▶ [TASK INSTRUCTIONS]: Word for word, give the listing below again.

▶ [RECORDS]:

========

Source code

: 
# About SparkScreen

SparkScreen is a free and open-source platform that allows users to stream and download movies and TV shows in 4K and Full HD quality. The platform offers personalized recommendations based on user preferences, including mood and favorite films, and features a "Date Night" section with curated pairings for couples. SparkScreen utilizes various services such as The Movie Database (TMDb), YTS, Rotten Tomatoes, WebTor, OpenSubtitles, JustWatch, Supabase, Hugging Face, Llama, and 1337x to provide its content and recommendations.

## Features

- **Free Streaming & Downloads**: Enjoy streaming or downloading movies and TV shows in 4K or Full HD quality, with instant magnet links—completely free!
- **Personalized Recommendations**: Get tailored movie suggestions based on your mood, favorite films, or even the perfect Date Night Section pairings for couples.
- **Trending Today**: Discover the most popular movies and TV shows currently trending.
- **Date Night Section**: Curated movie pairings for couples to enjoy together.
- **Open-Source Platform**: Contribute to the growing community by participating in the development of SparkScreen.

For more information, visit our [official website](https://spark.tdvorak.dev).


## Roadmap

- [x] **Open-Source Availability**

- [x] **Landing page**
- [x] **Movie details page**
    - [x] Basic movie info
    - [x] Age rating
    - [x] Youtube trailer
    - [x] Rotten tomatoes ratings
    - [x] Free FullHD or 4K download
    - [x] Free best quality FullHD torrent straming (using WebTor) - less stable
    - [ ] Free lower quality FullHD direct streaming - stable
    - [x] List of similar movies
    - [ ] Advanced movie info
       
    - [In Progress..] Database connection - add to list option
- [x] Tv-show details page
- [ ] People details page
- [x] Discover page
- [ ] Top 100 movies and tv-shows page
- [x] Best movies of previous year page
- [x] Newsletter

========

▶ [RESPONSE TO THIS TASK]:
Source code

: 
# About SparkScreen

SparkScreen is a free and open-source platform that allows users to stream and download movies and TV shows in 4K and Full HD quality. The platform offers personalized recommendations based on user preferences, including mood and favorite films, and features a "Date Night" section with curated pairings for couples. SparkScreen utilizes various services such as The Movie Database (TMDb), YTS, Rotten Tomatoes, WebTor, OpenSubtitles, JustWatch, Supabase, Hugging Face, Llama, and 1337x to provide its content and recommendations.

## Features

- **Free Streaming & Downloads**: Enjoy streaming or downloading movies and TV shows in 4K or Full HD quality, with instant magnet links—completely free!
- **Personalized Recommendations**: Get tailored movie suggestions based on your mood, favorite films, or even the perfect Date Night Section pairings for couples.
- **Trending Today**: Discover the most popular movies and TV shows currently trending.
- **Date Night Section**: Curated movie pairings for couples to enjoy together.
- **Open-Source Platform**: Contribute to the growing community by participating in the development of SparkScreen.

For more information, visit our [official website](https://spark.tdvorak.dev).


## Roadmap

- [x] **Open-Source Availability**

- [x] **Landing page**
- [x] **Movie details page**
    - [x] Basic movie info
    - [x] Age rating
    - [x] Youtube trailer
    - [x] Rotten tomatoes ratings
    - [x] Free FullHD or 4K download
    - [x] Free best quality FullHD torrent straming (using WebTor) - less stable
    - [ ] Free lower quality FullHD direct streaming - stable
    - [x] List of similar movies
    - [ ] Advanced movie info
       
    - [In Progress..] Database connection - add to list option
- [x] Tv-show details page
- [ ] People details page
- [x] Discover page
- [ ] Top 100 movies and tv-shows page
- [x] Best movies of previous year page
- [x] Newsletter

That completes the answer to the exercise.